Being an admirer of the talented, too, fails to lend one a luck guarantee, or a share in talent.

Fans of Lewis Carroll's work--and there are many, even if they haven't read his books--may find themselves in an unfortunate position when confronted with allegations of the writer's pedophilia, realized or fantasized. There's no evidence Charles Lutwidge Dodgson, an Anglican reverend and author of Alice in Wonderland, sexually assaulted Alice Liddell, but both Dodgson/Carroll's legacy and fans of his work have been left with a decidedly untalented question-mark on the subject. Pieces of Dodgson's personal journal are missing--destroyed--and it is said that the author exchanged bits of his opus with 10 year old Liddell for the chance to take nude pictures of the girl.

Quid pro quo, Alice.

Speaking of Alice, Walt Disney, the man who brought her story to a wider audience, was a misogynist anti-Semite. As the company he founded has in years since attempted to make amends for its founder's rather unsavory views of life, liberty and the pursuit of happiness, it may seem incongruous to point this out except the company recently released a revisionist history of their founder, Saving Mr. Banks, which pushes a lot of bullshit at a lot of unlucky audiences about a very lucky, very talented man.

Someone else who disliked women and liked Nazis was Henry Ford. Ford won the highest honor afforded to persons not of German origin, the Grand Cross of the German Eagle. It is said he refused the honor, but Ford cars sold during Ford's lucky, talented life came equipped with a free copy of The International Jew, a collection of articles penned by Ford for the Dearborn Independent detailing for unlucky fans of Ford the many ways Jews were ruining the world.

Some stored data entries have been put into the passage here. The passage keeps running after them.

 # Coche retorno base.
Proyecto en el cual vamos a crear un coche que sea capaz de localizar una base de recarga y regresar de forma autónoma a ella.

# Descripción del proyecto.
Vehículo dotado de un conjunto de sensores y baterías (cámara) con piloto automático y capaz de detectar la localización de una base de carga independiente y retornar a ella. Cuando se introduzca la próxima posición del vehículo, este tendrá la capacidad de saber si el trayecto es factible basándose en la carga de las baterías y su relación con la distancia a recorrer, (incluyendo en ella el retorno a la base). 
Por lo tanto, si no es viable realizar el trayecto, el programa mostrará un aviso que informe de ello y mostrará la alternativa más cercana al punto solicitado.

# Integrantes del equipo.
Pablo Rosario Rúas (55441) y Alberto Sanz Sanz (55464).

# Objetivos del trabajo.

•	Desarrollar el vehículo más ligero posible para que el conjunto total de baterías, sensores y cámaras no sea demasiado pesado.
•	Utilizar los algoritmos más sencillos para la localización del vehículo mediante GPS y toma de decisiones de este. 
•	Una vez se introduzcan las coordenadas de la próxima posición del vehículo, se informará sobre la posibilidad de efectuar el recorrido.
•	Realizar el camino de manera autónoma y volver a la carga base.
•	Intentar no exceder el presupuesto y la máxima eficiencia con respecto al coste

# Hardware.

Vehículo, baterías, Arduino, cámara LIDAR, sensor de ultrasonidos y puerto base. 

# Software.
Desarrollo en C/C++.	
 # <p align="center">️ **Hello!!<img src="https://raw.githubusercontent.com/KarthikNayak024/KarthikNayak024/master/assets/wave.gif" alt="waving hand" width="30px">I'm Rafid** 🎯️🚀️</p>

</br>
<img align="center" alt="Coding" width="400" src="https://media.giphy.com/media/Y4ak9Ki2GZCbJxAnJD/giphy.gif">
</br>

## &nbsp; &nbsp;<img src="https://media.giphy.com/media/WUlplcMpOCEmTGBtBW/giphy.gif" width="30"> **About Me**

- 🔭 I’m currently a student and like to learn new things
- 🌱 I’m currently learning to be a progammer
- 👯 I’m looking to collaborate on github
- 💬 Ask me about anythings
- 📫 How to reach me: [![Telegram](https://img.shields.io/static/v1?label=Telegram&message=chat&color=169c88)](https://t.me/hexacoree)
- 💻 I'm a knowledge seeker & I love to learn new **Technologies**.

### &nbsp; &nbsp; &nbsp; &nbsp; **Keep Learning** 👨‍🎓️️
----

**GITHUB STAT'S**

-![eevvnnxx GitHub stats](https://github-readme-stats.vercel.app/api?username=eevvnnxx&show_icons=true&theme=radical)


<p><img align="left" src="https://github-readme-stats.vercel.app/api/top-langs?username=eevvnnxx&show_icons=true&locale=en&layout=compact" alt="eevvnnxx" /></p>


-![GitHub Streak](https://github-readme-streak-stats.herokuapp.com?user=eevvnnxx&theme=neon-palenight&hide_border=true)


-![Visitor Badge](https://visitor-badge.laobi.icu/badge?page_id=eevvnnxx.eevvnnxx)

Shout out here to Elsa Iwanowa. She brought a suit against Ford Motor Company some years back because, she claimed, she was forced as a child during WWII to work in a Ford factory. Forced labor. Enjoy your Ford Toughness, Ford fans.

Thomas Jefferson. Richard Wagner. Norman Mailer. Leni Riefenstahl. J.D. Salinger. Dostoevsky. Mishima. Vonnegut. Maria von Trapp. Messy lives. Talented, lucky. Talented, unlucky. To respect them is to lose a piece of one's soul, is to compromise one's own personal worldview shaped, in part, by their art.

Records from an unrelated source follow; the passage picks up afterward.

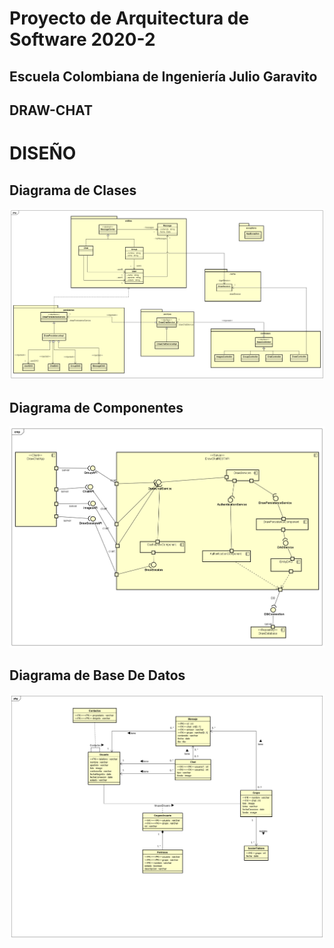 # Proyecto de Arquitectura de Software 2020-2 
## Escuela Colombiana de Ingeniería Julio Garavito


## DRAW-CHAT

# DISEÑO

## Diagrama de Clases

![](https://github.com/F-Team-ECI/DRAW-CHAT/blob/master/design/class/DIAGRAMA%20DE%20CLASES.png)

## Diagrama de Componentes

![](https://github.com/F-Team-ECI/DRAW-CHAT/blob/master/design/components/DRAW%20COMPONENTS.png)

## Diagrama de Base De Datos

![](https://github.com/F-Team-ECI/DRAW-CHAT/blob/master/design/database/Base%20de%20datos.png)


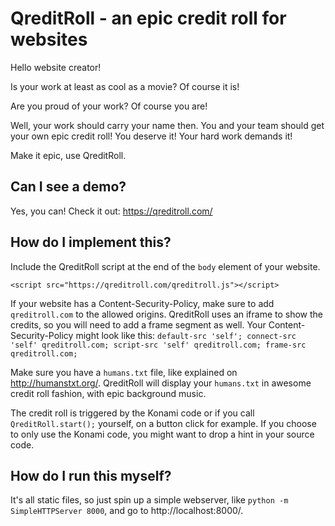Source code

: # QreditRoll - an epic credit roll for websites

Hello website creator!

Is your work at least as cool as a movie?
Of course it is!

Are you proud of your work?
Of course you are!

Well, your work should carry your name then. You and your team should get your own epic credit roll! You deserve it! Your hard work demands it!

Make it epic, use QreditRoll.

## Can I see a demo?
Yes, you can! Check it out: https://qreditroll.com/

## How do I implement this?
Include the QreditRoll script at the end of the `body` element of your website.

`<script src="https://qreditroll.com/qreditroll.js"></script>`

If your website has a Content-Security-Policy, make sure to add `qreditroll.com` to the allowed origins. QreditRoll uses an iframe to show the credits, so you will need to add a frame segment as well. Your Content-Security-Policy might look like this:
`default-src 'self'; connect-src 'self' qreditroll.com; script-src 'self' qreditroll.com; frame-src qreditroll.com;`

Make sure you have a `humans.txt` file, like explained on http://humanstxt.org/. QreditRoll will display your `humans.txt` in awesome credit roll fashion, with epic background music.

The credit roll is triggered by the Konami code or if you call `QreditRoll.start();` yourself, on a button click for example. If you choose to only use the Konami code, you might want to drop a hint in your source code.

## How do I run this myself?
It's all static files, so just spin up a simple webserver, like `python -m SimpleHTTPServer 8000`, and go to http://localhost:8000/.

(For noise, there's a documentary about Memphis on the television. Talk about messy talented lives both lucky and not: Elvis and Martin Luther King are mentioned.)

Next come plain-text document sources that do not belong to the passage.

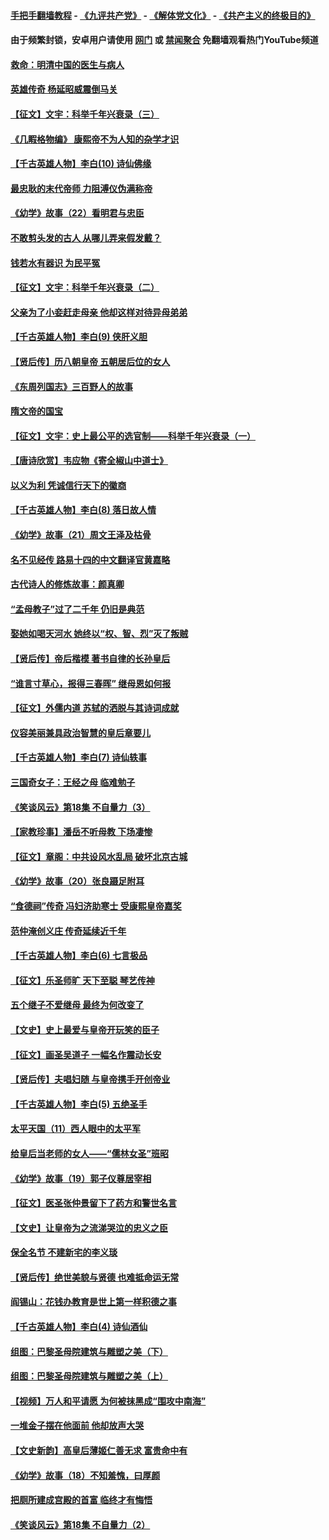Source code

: #### [手把手翻墙教程](https://github.com/gfw-breaker/guides/wiki) -  [《九评共产党》](https://github.com/gfw-breaker/9ping.md?t=05241048) - [《解体党文化》](https://github.com/gfw-breaker/jtdwh.md?t=05241048) - [《共产主义的终极目的》](https://github.com/gfw-breaker/gczydzjmd.md?t=05241048)

#### 由于频繁封锁，安卓用户请使用 [网门](https://github.com/gfw-breaker/bn-android/blob/master/ogate.md?t=05241048) 或 [禁闻聚合](https://github.com/gfw-breaker/bn-android) 免翻墙观看热门YouTube频道 

#### [救命：明清中国的医生与病人](../pages/nsc975/n11277074.md?t=05241048) 

#### [英雄传奇 杨延昭威震倒马关](../pages/nsc975/n11266623.md?t=05241048) 

#### [【征文】文宇：科举千年兴衰录（三）](../pages/nsc975/n11234388.md?t=05241048) 

#### [《几睱格物编》 康熙帝不为人知的杂学才识](../pages/nsc975/n11258880.md?t=05241048) 

#### [【千古英雄人物】李白(10) 诗仙佛缘](../pages/nsc975/n8262805.md?t=05241048) 

#### [最忠耿的末代帝师 力阻溥仪伪满称帝](../pages/nsc975/n11257639.md?t=05241048) 

#### [《幼学》故事（22）看明君与忠臣](../pages/nsc975/n11262844.md?t=05241048) 

#### [不敢剪头发的古人 从哪儿弄来假发戴？](../pages/nsc975/n11265132.md?t=05241048) 

#### [钱若水有器识 为民平冤](../pages/nsc975/n4505944.md?t=05241048) 

#### [【征文】文宇：科举千年兴衰录（二）](../pages/nsc975/n11234376.md?t=05241048) 

#### [父亲为了小妾赶走母亲 他却这样对待异母弟弟](../pages/nsc975/n11213051.md?t=05241048) 

#### [【千古英雄人物】李白(9) 侠肝义胆](../pages/nsc975/n8252196.md?t=05241048) 

#### [【贤后传】历八朝皇帝 五朝居后位的女人](../pages/nsc975/n11119102.md?t=05241048) 

#### [《东周列国志》三百野人的故事](../pages/nsc975/n11257022.md?t=05241048) 

#### [隋文帝的国宝](../pages/nsc975/n11193967.md?t=05241048) 

#### [【征文】文宇：史上最公平的选官制——科举千年兴衰录（一）](../pages/nsc975/n11232880.md?t=05241048) 

#### [【唐诗欣赏】韦应物《寄全椒山中道士》](../pages/nsc975/n461953.md?t=05241048) 

#### [以义为利 凭诚信行天下的徽商](../pages/nsc975/n11248921.md?t=05241048) 

#### [【千古英雄人物】李白(8) 落日故人情](../pages/nsc975/n8252182.md?t=05241048) 

#### [《幼学》故事（21）周文王泽及枯骨](../pages/nsc975/n11160647.md?t=05241048) 

#### [名不见经传 路易十四的中文翻译官黄嘉略](../pages/nsc975/n11245801.md?t=05241048) 

#### [古代诗人的修炼故事：颜真卿](../pages/nsc975/n329199.md?t=05241048) 

#### [“孟母教子”过了二千年 仍旧是典范](../pages/nsc975/n11240066.md?t=05241048) 

#### [娶她如喝天河水 她终以“权、智、烈”灭了叛贼](../pages/nsc975/n11224986.md?t=05241048) 

#### [【贤后传】帝后楷模 著书自律的长孙皇后](../pages/nsc975/n11111004.md?t=05241048) 

#### [“谁言寸草心，报得三春晖” 继母恩如何报](../pages/nsc975/n11218112.md?t=05241048) 

#### [【征文】外儒内道 苏轼的洒脱与其诗词成就](../pages/nsc975/n11242595.md?t=05241048) 

#### [仪容美丽兼具政治智慧的皇后章要儿](../pages/nsc975/n11245782.md?t=05241048) 

#### [【千古英雄人物】李白(7) 诗仙轶事](../pages/nsc975/n8252172.md?t=05241048) 

#### [三国奇女子：王经之母   临难勉子](../pages/nsc975/n4594533.md?t=05241048) 

#### [《笑谈风云》第18集 不自量力（3）](../pages/nsc975/n11165635.md?t=05241048) 

#### [【家教珍事】潘岳不听母教 下场凄惨](../pages/nsc975/n11101197.md?t=05241048) 

#### [【征文】章阁：中共设风水乱局 破坏北京古城](../pages/nsc975/n11101863.md?t=05241048) 

#### [《幼学》故事（20）张良蹑足附耳](../pages/nsc975/n11160646.md?t=05241048) 

#### [“食德祠”传奇 冯妇济助寒士 受康熙皇帝嘉奖](../pages/nsc975/n11210760.md?t=05241048) 

#### [范仲淹创义庄 传奇延续近千年](../pages/nsc975/n11231329.md?t=05241048) 

#### [【千古英雄人物】李白(6) 七言极品](../pages/nsc975/n8245064.md?t=05241048) 

#### [【征文】乐圣师旷 天下至聪 琴艺传神](../pages/nsc975/n11145955.md?t=05241048) 

#### [五个继子不爱继母 最终为何改变了](../pages/nsc975/n11225067.md?t=05241048) 

#### [【文史】史上最爱与皇帝开玩笑的臣子](../pages/nsc975/n11232282.md?t=05241048) 

#### [【征文】画圣吴道子 一幅名作震动长安](../pages/nsc975/n11145636.md?t=05241048) 

#### [【贤后传】夫唱妇随 与皇帝携手开创帝业](../pages/nsc975/n11080101.md?t=05241048) 

#### [【千古英雄人物】李白(5) 五绝圣手](../pages/nsc975/n8245059.md?t=05241048) 

#### [太平天国（11）西人眼中的太平军](../pages/nsc975/n11191411.md?t=05241048) 

#### [给皇后当老师的女人——“儒林女圣”班昭](../pages/nsc975/n11222653.md?t=05241048) 

#### [《幼学》故事（19）郭子仪尊居宰相](../pages/nsc975/n11160645.md?t=05241048) 

#### [【征文】医圣张仲景留下了药方和警世名言](../pages/nsc975/n11132616.md?t=05241048) 

#### [【文史】让皇帝为之流涕哭泣的忠义之臣](../pages/nsc975/n11215766.md?t=05241048) 

#### [保全名节 不建新宅的李义琰](../pages/nsc975/n4595252.md?t=05241048) 

#### [【贤后传】绝世美貌与贤德 也难抵命运无常](../pages/nsc975/n11087094.md?t=05241048) 

#### [阎锡山：花钱办教育是世上第一样积德之事](../pages/nsc975/n11210664.md?t=05241048) 

#### [【千古英雄人物】李白(4) 诗仙酒仙](../pages/nsc975/n8237501.md?t=05241048) 

#### [组图：巴黎圣母院建筑与雕塑之美（下）](../pages/nsc975/n11208763.md?t=05241048) 

#### [组图：巴黎圣母院建筑与雕塑之美（上）](../pages/nsc975/n11197548.md?t=05241048) 

#### [【视频】万人和平请愿 为何被抹黑成“围攻中南海”](../pages/nsc975/n11149565.md?t=05241048) 

#### [一堆金子摆在他面前 他却放声大哭](../pages/nsc975/n11193952.md?t=05241048) 

#### [【文史新韵】高皇后薄姬仁善无求 富贵命中有](../pages/nsc975/n11031077.md?t=05241048) 

#### [《幼学》故事（18）不知羞愧，曰厚颜](../pages/nsc975/n11160644.md?t=05241048) 

#### [把厕所建成宫殿的首富 临终才有悔悟](../pages/nsc975/n11206840.md?t=05241048) 

#### [《笑谈风云》第18集 不自量力（2）](../pages/nsc975/n11165602.md?t=05241048)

Woody Allen. What to do about Woody Allen.

(On cue, the Memphis doc has now given way to a speech on international affairs from Carnegie Council. Ethics Matter, the Council says without a hint of irony.)

For me, Woody Allen's films saved me. Possibly not the best thing to say right now, but it is true. His sense of humor made me feel less alone when I was a kid, and I cannot tell you what a revelation his Love and Death was to me when I saw it as a 12 year old.

So I won't tell you. Just assume I got lucky when I came across an airing of it one night. Also assume I'm not implying I'm talented. Talent is luck, I was lucky to witness someone's talent, and now I'm in the unlucky fan group to reconcile his talent with his life. I named my dog after the dog in Manhattan, for chrissakes.

Also please don't read much into my statement about being saved as a 12 year old by Woody Allen.

Here's a fun fact: many of my influences are unsavory people. Great artists, but terrible people. A lot of my influences--artists and not--rattle around like ambulatory assholes in my head, and it's up to me to separate the good from the bad. And it's up to me to be ethical. And it's up to me to be responsible.

Talent is luck. Except it isn't luck. Talent is something far more complicated than any aphorism one can pithily spout over aperitifs or in a blog post. Child molestation, however.

Spousal abuse, however.

Slavery, however.

Murder, however.

Talent is not luck. Being moral is, probably, a talent.

Being influenced by talented, amoral artists is unlucky. All you can do is hope you get lucky enough to influence others to be better than your influences.